Project 3.1
Theme 3: Global Palaeogeography and Geodynamics
Theme Co-leaders: Dietmar Müller (Australia), Hanlin Chen (China)
Project 3.1
3.1.1 Title: Understanding the deep driving forces of Earth’s large-scale topography through time
3.1.2 Leader(s) from different ACTER partner institutions:
3.1.3 Project description:
Aims and Background – Continents and sedimentary basins through time record fundamental Earth system cycles, reflecting environmental change, migration of fauna and flora and shifting coastlines. It was originally thought that successive advances and retreats of shallow inland seas mainly reflect global sea level variations (eustasy). It is now well known in principle that large-scale surface morphology such as the high topography of the East African Rift, the low-lying Amazon River Basin and the southwest to northeast tilt of the Australian continent are strongly controlled by processes deep within the Earth, but progress has been slow in quantifying the magnitude and time-dependence of these relationships. Advances in simulation and modelling have bolstered the view that the convecting mantle may indeed play a profound role in driving the evolution of sedimentary basins and continental interiors, in addition to smaller-scale structural reactivation that may rather be related to changes in plate boundary forces and intraplate stress fields through time.

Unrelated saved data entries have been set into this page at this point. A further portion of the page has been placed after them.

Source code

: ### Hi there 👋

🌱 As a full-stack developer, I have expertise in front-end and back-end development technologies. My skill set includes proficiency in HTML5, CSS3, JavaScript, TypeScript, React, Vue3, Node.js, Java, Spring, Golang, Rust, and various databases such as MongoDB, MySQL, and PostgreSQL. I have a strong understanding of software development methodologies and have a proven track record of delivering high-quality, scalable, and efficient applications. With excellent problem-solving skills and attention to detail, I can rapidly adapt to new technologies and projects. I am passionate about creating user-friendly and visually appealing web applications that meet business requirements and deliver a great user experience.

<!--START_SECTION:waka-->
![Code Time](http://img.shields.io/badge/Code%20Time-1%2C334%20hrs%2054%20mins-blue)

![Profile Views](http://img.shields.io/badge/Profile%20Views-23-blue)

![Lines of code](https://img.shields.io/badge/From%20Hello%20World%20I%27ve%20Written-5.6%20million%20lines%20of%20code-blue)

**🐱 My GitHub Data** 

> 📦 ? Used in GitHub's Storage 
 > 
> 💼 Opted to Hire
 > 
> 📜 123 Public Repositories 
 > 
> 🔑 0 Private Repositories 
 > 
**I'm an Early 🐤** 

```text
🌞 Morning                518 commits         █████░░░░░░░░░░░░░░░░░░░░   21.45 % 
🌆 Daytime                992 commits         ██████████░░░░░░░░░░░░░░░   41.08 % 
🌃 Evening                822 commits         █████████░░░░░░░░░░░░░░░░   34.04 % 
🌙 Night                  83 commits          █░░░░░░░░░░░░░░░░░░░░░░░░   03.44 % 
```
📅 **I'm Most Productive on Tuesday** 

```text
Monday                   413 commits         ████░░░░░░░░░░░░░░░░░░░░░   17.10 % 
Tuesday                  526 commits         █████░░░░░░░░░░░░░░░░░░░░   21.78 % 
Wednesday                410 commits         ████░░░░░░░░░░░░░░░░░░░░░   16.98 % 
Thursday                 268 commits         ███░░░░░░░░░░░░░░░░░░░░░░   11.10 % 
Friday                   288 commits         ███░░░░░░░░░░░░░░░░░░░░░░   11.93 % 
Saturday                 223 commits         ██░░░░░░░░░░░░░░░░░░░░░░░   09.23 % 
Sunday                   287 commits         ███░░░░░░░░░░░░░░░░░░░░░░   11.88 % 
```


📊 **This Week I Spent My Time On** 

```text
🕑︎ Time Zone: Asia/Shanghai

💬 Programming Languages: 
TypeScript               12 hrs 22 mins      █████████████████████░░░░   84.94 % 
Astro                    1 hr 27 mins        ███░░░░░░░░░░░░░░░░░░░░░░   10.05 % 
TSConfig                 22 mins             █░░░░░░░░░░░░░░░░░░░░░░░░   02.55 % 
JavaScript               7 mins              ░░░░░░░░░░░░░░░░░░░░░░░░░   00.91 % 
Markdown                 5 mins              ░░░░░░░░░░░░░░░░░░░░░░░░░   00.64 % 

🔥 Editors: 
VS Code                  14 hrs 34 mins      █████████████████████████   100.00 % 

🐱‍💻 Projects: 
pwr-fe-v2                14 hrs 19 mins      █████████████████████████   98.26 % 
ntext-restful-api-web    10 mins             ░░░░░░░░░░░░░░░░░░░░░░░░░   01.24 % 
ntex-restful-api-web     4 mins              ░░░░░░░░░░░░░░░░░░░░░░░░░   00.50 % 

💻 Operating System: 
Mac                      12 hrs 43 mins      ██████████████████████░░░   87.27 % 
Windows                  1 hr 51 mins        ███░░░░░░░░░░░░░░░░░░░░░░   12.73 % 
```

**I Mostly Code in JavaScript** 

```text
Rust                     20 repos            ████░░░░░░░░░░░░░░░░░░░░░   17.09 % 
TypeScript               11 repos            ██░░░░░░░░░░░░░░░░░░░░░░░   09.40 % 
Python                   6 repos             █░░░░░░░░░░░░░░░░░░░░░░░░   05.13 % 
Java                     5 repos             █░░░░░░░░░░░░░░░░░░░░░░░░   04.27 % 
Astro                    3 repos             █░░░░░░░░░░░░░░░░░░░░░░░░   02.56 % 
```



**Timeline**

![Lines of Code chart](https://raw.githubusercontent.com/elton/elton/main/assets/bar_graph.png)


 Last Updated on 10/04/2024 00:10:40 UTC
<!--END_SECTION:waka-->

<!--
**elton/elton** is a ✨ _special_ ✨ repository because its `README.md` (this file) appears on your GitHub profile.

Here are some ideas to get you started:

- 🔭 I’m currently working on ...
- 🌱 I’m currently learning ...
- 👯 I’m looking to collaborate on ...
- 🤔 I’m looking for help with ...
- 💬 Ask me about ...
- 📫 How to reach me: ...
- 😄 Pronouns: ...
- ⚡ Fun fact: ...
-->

The overarching aim of this project is to understand the deep-seated driving forces of large-scale topographic change, providing new, dynamically self-consistent, global-scale models of the Earth’s subduction history, deep plume sources and dynamic topography for the past 550 million years. By fusing geological observations with geodynamic models through space and time we seek to answer three key questions:
1. What are the long-term patterns and magnitudes of mantle-convection-driven topography?
2. How have the fundamentally different plate tectonic configurations before and after the assembly of the supercontinent Pangaea affected large-scale mantle convection flow and surface topography over the last 550 million years?
3. How are fluctuating mantle upwellings and plumes dependent on the history of subduction, and how does this interplay drive surface subsidence and uplift? Mantle convection phenomena affecting surface topography include mantle flow driven by subduction, large- scale mantle return flow, the arrival of mantle plume heads at the surface, the pulsing of mantle plumes and ephemeral upper mantle convection beneath basins. These processes result in regional uplift and subsidence of continental interiors and margins, creating or destroying sedimentary basins and modulating their evolution, but it is often not obvious how to separate their effect from eustasy. In addition, recent advances in plate tectonic reconstructions allow us to constrain the longitudinal position of continents for times pre- dating the oldest ocean floor. This breakthrough opens the opportunity of extending plate tectonic reconstructions from the last 200 Myr (million years) to the beginning of the Phanerozoic (550 Myr). So far there is no systematic understanding of how mantle processes have influenced surface elevation globally over long geological timescales (100s of millions of years). The most recent generation of numerical models, coupling plate tectonics with mantle convection, vastly increases our ability to understand the evolution of continental margins and interiors, in terms of uplift and subsidence, and the waxing and waning of inland seas.
The fundamental key for linking surface and deep Earth processes is in devising and testing alternative absolute plate motion reference frames. The profound difficulty is that even though we have good control on palaeo-latitudes of continents, palaeo-longitudes are ill-constrained. It has been suggested that large igneous provinces (LIPs) and kimberlites at the Earth’s surface of the past 300 Myr have mostly been sourced by deep plumes from the edges of the two large low-shear-wave velocity provinces (LLSVPs) overlying the core-mantle boundary in the African and Pacific hemispheres; these are referred to as the “Plume Generation Zones” (PGZs). However, whether the African and Pacific LLSVPs have remained in the same place through the amalgamation and dispersal of Pangaea is not known and subject to much debate.
3.1.4 Participants (including research students):
- Prof. Dietmar Müller (The University of Sydney)
- Prof. Sanzhong Li (Ocean University of China)
- Mr. Xianzhi Cao (Ocean University of China, PhD candidate)
- Dr. Nicolas Flament (The University of Sydney)
3.1.5 Relevant publications:
- Müller, R.D., Flament, N., Matthews, K.J., Williams, S.E., Gurnis, M., 2016. Formation of Australian continental margin highlands driven by plate–mantle interaction. Earth and Planetary Science Letters 441, 60-70.
- Flament, N., Gurnis, M., Müller, R.D., Bower, D.J., Husson, L., 2015. Influence of subduction history on South American topography. Earth and Planetary Science Letters 430, 9-18.
- Heine, C., Yeo, L.G., and Müller, R.D., 2015. Evaluating global paleoshoreline models for the Cretaceous and Cenozoic. Australian Journal of Earth Sciences 62, 275-287.
- Herold, N., Buzan, J.R., Seton, M., Goldner, A.P., Green, J.A., Huber, M., Markwick, P., Müller, R.D., 2014. A suite of early Eocene (~55 Ma) climate model boundary conditions. Geoscientific Model Development (GMD) 7, 2077–2090.